Perspektiven Erst durch diese aktive Beteiligung des Rezipienten an der Produktion des Raums – in der wirklichen Präsenz im oder am Werk, im Abtasten und Abschreiten seiner Grenzen, in der Bewegung, im Wechsel der Ansichten – entfaltet sich eine Bedeutung im Werden. Der Betrachter, der frei seine Beobachtungsposten wählt, ohne jemals in einer einzigen Panoramaeinstellung alle Facetten des Werks aufnehmen zu können, erschließt sich den Raum der Kunst in einer sinnanreichernden Abfolge verschiedener Blickwinkel, die er einnehmen und wieder verlassen – und zu denen er, wenn er möchte, in Kenntnis neuer Eindrücke zurückkehren kann.

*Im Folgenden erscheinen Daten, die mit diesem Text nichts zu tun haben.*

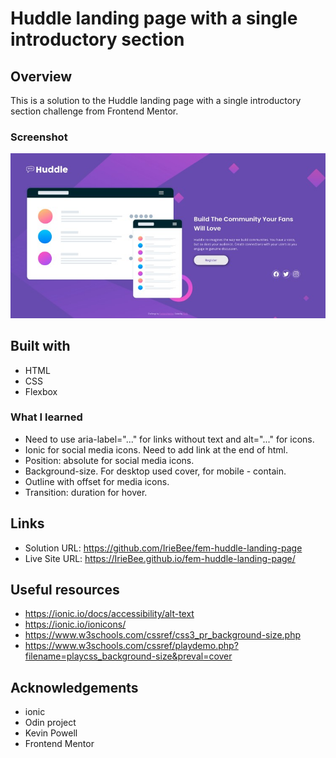 # Huddle landing page with a single introductory section
 
## Overview

This is a solution to the Huddle landing page with a single introductory section challenge from Frontend Mentor.

### Screenshot

![screenshot](https://github.com/IrieBee/fem-huddle-landing-page/blob/main/images/screenshot.jpg)

## Built with

  * HTML
  * CSS
  * Flexbox

### What I learned

* Need to use aria-label="..." for links without text and alt="..." for icons.
* Ionic for social media icons. Need to add link at the end of html.
* Position: absolute for social media icons.
* Background-size. For desktop used cover, for mobile - contain.
* Outline with offset for media icons.
* Transition: duration for hover.

## Links

* Solution URL: https://github.com/IrieBee/fem-huddle-landing-page
* Live Site URL: https://IrieBee.github.io/fem-huddle-landing-page/

## Useful resources

* https://ionic.io/docs/accessibility/alt-text
* https://ionic.io/ionicons/
* https://www.w3schools.com/cssref/css3_pr_background-size.php
* https://www.w3schools.com/cssref/playdemo.php?filename=playcss_background-size&preval=cover

## Acknowledgements

* ionic
* Odin project
* Kevin Powell
* Frontend Mentor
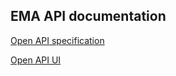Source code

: ## EMA API documentation

[Open API specification](openapi/ema-api.yaml)

[Open API UI](/api-ui/index.html)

Die Polyperspektivität eines solcherart temporal erlebbaren Raumkunstwerks konfrontiert den Betrachter mit der Erfahrung, dass die Kunstbeobachtung nicht in einen finalen Einheitsgesichtspunkt zusammenläuft: dass die differenten Perspektiven sich nicht in einer ‚Idee‘ auflösen und versöhnen lassen, sondern als Nebeneinander des Verschiedenen ausgehalten werden müssen, und ihre Widersprüche, statt sich zu glätten, als Stachel stehenbleiben.[31] Plastische Werke zeigen sich als multikausale, unabschließbare Ensembles von Positionen, die, statt einer vorgefertigten linearen Ordnung zu folgen, assoziativ, sprunghaft, chaotisch – aber dennoch stets sinnvoll – miteinander vernetzt werden können und in ihrer selbst hergestellten Komplexität eine wesentliche Signatur der Moderne aufscheinen lassen.[32] Ein an der Undiszipliniertheit des Raums geschultes plastisches Denken könnte diese vermeintlichen Unsicherheiten indes nicht als Mangel, sondern als Freiheit zu autonomer, kreativer, ‚wilder‘ Ordnungsfindung erfahren: als eine Lektion in Ungehorsam.
[1]
Moravánszky, S. 121f.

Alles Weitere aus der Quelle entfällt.